* Description of the task *
Below are the entries. Transcribe exactly the lines from the one with "### RIFT.ware" through the one with "### 开源 MANO", ends included, and leave out all others.

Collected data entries
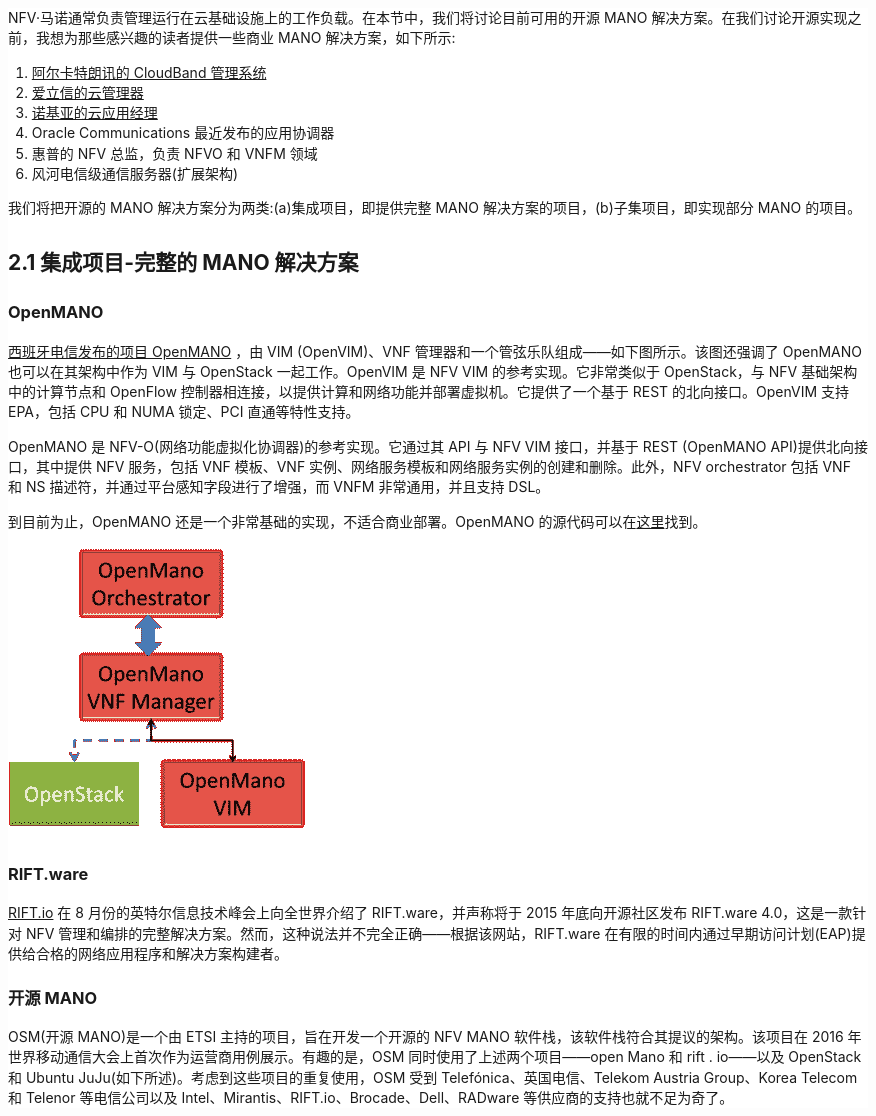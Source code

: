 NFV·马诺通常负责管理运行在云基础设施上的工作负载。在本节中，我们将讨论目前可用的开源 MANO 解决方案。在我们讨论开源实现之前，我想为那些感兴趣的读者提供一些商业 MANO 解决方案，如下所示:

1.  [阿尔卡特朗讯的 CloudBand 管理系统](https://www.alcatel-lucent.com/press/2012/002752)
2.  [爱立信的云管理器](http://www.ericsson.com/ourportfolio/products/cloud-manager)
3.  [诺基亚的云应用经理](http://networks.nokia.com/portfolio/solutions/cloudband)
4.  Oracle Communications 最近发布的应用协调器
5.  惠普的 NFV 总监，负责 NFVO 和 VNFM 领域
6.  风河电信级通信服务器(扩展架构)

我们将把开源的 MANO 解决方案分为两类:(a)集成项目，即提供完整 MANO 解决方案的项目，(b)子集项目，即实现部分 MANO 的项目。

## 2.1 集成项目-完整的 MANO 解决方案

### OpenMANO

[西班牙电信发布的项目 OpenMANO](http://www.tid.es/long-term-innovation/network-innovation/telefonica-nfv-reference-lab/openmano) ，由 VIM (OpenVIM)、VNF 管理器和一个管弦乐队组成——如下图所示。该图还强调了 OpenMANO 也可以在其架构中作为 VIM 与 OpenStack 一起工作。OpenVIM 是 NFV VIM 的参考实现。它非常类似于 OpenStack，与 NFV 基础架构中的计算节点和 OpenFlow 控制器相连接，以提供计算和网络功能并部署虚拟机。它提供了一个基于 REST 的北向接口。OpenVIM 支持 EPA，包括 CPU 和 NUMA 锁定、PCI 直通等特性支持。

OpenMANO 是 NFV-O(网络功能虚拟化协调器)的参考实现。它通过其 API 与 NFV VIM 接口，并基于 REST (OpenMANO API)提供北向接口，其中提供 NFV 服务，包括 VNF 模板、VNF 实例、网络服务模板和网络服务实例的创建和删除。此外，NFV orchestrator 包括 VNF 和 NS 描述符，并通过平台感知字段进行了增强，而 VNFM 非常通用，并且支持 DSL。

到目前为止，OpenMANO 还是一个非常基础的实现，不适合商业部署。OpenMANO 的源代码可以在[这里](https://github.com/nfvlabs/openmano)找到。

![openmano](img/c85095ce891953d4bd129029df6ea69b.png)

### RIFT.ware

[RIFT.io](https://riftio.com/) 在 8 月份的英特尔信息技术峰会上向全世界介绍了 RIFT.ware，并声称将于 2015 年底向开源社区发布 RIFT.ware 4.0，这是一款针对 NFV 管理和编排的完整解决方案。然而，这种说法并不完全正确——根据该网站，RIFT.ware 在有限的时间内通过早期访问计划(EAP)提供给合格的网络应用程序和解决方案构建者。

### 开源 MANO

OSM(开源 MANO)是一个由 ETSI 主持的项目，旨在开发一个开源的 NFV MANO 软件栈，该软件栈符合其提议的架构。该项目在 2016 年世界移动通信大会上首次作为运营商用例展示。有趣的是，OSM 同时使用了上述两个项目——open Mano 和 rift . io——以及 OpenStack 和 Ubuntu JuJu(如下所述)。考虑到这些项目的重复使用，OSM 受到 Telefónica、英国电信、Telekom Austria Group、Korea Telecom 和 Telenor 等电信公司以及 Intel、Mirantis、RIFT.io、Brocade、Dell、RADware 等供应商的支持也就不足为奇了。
...
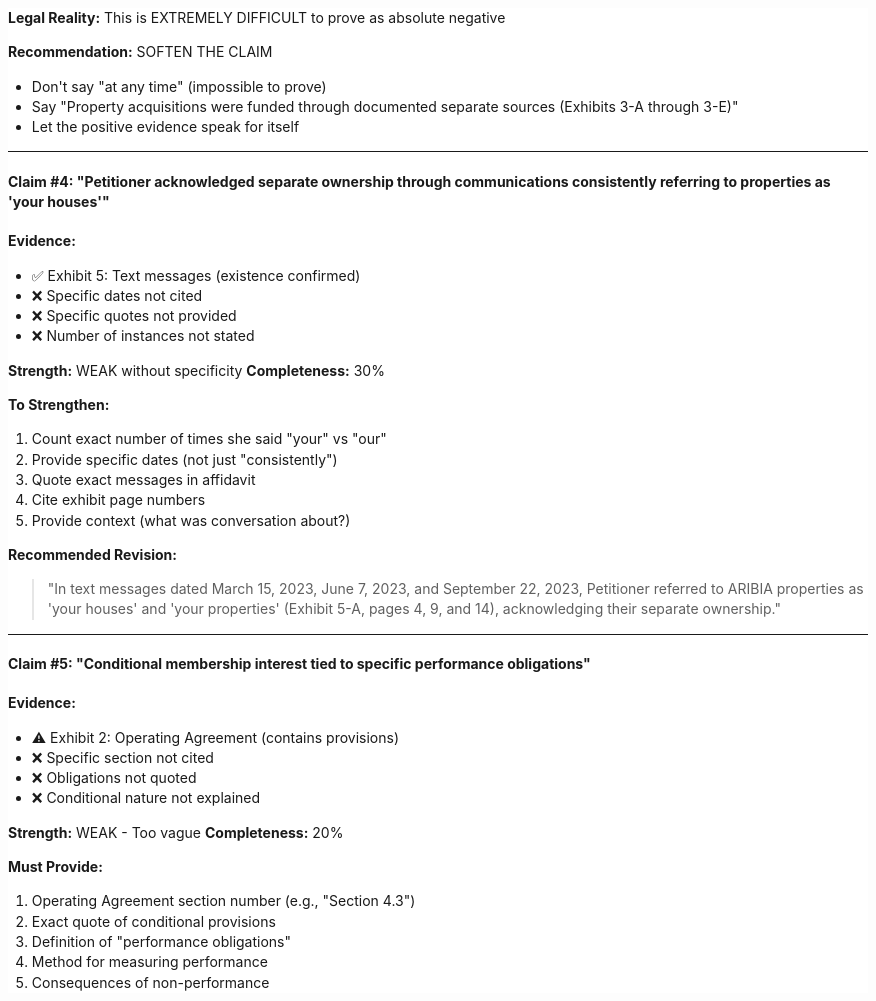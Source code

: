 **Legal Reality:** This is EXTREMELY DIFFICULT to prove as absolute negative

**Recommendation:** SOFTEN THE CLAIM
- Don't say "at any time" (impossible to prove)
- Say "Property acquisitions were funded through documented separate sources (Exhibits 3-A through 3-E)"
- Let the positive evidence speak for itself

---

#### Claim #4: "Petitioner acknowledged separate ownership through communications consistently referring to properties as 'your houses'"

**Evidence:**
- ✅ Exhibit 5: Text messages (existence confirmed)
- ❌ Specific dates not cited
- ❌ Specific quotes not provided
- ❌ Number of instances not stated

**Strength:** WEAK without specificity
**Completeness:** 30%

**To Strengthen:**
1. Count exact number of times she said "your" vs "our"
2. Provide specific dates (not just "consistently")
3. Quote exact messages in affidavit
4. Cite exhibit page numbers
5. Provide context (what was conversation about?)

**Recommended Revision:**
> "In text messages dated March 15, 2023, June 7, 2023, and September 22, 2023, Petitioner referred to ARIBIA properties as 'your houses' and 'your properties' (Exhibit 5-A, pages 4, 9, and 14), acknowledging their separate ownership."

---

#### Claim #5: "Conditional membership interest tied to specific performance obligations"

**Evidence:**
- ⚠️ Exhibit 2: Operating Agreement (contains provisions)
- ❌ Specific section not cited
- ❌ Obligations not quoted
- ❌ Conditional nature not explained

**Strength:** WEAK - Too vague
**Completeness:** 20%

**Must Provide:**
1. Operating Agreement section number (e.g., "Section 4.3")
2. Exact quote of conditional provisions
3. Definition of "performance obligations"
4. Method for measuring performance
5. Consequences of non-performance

* Response *
### RIFT.ware

[RIFT.io](https://riftio.com/) 在 8 月份的英特尔信息技术峰会上向全世界介绍了 RIFT.ware，并声称将于 2015 年底向开源社区发布 RIFT.ware 4.0，这是一款针对 NFV 管理和编排的完整解决方案。然而，这种说法并不完全正确——根据该网站，RIFT.ware 在有限的时间内通过早期访问计划(EAP)提供给合格的网络应用程序和解决方案构建者。

### 开源 MANO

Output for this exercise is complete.